AI Article Synopsis

  • Transthoracic lung ultrasound is being studied as a way to detect pulmonary hyperdistention, which can occur during mechanical ventilation and is usually not detected by standard assessments.
  • Eighteen patients with normal lungs were monitored during lower abdominal surgery while various levels of positive-end expiratory pressure (PEEP) were applied, and ultrasound data were compared to electrical impedance tomography findings.
  • Results showed that an increase in the number of horizontal A lines in lung ultrasound correlated with decreasing intercostal space thickness, with six A lines identified as the threshold indicating hyperdistention, demonstrating the ultrasound's potential for clinical use in monitoring lung conditions during surgery.

Article Abstract

Introduction: Transthoracic lung ultrasound can assess atelectasis reversal and is considered as unable to detect associated hyperdistention. In this study, we describe an ultrasound pattern highly suggestive of pulmonary hyperdistention.

Methods: Eighteen patients with normal lungs undergoing lower abdominal surgery were studied. Electrical impedance tomography was calibrated, followed by anaesthetic induction, intubation and mechanical ventilation. To reverse posterior atelectasis, a recruitment manoeuvre was performed. Positive-end expiratory pressure (PEEP) titration was then obtained during a descending trial - 20, 18, 16, 14, 12, 10, 8, 6 and 4cmHO. Ultrasound and electrical impedance tomography data were collected at each PEEP level and interpreted by two independent observers. Spearman correlation test and receiving operating characteristic curve were used to compare lung ultrasound and electrical impedance tomography data.

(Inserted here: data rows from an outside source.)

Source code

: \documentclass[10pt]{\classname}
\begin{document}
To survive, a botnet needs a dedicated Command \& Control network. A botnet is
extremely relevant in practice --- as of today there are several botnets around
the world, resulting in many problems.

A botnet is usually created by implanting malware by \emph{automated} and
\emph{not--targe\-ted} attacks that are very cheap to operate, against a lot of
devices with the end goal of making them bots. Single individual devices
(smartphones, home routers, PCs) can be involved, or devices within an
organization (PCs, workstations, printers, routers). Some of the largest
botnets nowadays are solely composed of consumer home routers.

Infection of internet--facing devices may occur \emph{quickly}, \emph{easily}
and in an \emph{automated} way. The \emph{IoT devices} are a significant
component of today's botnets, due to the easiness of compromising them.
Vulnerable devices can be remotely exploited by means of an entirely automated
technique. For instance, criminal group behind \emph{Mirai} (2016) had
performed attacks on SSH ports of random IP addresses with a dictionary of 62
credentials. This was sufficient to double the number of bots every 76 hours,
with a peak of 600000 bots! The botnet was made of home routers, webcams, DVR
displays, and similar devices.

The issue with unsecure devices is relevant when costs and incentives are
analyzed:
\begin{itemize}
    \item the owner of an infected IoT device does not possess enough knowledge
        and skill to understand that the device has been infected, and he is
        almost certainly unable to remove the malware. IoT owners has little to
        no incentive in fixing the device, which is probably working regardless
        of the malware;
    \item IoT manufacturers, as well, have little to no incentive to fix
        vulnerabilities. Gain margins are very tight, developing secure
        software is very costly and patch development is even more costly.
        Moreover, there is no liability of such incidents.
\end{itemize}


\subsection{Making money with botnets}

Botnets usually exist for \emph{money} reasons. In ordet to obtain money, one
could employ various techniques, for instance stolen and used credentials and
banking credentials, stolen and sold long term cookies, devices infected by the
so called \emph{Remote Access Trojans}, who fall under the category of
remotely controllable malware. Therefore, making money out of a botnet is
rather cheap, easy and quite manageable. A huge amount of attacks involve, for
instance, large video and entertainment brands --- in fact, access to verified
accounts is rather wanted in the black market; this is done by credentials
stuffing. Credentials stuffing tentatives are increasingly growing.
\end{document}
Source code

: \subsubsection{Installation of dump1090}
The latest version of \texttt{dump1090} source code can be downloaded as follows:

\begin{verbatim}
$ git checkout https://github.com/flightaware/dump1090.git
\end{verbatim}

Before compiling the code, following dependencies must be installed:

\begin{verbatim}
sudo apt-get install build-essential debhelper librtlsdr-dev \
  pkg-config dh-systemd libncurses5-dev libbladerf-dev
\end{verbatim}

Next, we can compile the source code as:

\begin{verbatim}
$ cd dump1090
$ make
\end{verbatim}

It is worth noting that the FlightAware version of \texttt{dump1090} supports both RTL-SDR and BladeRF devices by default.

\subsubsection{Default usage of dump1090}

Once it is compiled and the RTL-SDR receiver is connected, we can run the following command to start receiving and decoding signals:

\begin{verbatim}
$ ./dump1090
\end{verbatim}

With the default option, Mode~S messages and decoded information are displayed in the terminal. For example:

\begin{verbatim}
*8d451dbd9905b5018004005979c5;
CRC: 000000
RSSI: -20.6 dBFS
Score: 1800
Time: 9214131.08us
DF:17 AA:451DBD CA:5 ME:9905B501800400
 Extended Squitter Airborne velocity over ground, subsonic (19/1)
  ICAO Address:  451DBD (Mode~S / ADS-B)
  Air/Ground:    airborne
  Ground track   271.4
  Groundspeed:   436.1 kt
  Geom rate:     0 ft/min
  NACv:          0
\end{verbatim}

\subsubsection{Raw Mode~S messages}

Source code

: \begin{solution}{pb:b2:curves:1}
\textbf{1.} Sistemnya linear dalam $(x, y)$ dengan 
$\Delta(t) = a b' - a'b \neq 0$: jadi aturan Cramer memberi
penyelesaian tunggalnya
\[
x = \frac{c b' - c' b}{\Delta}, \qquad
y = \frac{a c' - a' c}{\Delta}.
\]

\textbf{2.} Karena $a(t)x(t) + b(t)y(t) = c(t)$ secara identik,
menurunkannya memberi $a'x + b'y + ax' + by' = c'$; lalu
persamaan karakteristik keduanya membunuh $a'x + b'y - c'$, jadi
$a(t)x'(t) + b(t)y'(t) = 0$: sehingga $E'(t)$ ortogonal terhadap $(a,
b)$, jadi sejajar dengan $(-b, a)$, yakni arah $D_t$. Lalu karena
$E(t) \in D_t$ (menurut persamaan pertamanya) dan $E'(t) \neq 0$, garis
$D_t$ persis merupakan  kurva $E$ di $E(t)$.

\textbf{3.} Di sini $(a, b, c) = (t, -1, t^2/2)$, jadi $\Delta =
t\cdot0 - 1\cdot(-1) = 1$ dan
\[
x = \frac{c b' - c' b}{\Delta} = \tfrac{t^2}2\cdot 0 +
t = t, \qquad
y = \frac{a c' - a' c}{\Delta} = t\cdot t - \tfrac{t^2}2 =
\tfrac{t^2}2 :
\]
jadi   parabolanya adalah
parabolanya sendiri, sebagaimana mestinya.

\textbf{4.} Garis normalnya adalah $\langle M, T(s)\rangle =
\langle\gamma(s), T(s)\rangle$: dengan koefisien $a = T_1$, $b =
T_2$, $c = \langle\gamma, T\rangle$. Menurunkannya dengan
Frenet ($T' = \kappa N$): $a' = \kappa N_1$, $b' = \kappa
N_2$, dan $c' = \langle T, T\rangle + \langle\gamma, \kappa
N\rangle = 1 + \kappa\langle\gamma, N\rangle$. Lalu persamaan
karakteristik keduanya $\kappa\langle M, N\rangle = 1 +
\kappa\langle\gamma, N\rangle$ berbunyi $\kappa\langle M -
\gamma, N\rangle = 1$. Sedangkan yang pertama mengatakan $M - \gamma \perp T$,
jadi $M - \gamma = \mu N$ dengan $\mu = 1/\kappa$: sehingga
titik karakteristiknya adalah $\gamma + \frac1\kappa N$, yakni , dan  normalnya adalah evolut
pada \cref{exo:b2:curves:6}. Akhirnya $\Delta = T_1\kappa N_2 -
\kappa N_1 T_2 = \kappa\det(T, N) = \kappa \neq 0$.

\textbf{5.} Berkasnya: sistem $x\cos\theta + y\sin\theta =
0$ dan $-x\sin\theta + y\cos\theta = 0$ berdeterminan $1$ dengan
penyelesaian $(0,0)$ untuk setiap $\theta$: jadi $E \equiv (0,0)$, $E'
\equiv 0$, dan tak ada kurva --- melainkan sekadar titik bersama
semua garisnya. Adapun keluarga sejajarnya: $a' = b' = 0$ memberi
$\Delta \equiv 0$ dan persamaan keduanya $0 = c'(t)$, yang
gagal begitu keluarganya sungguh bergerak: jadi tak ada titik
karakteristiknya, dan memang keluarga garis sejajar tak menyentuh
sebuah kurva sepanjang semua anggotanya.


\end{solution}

Results: The number of horizontal A lines increased linearly with PEEP: from 3 (0, 5) at PEEP 4cmHO to 10 (8, 13) at PEEP 20cmHO. The increase number of A lines was associated with a parallel and significant decrease in intercostal space thickness (p=0.001). The lung ultrasound threshold for detecting pulmonary hyperdistention was defined as the number of A lines counted at the PEEP preceding the PEEP providing the best respiratory compliance. Six A lines was the median threshold for detecting pulmonary hyperdistention. The area under the receiving operating characteristic curve was 0.947.

Conclusions: Intraoperative transthoracic lung ultrasound can detect lung hyperdistention during a PEEP descending trial. Six or more A lines detected in normally aerated regions can be considered as indicating lung hyperdistention.

Trial Registration: NCT02314845 Registered on ClinicalTrials.gov.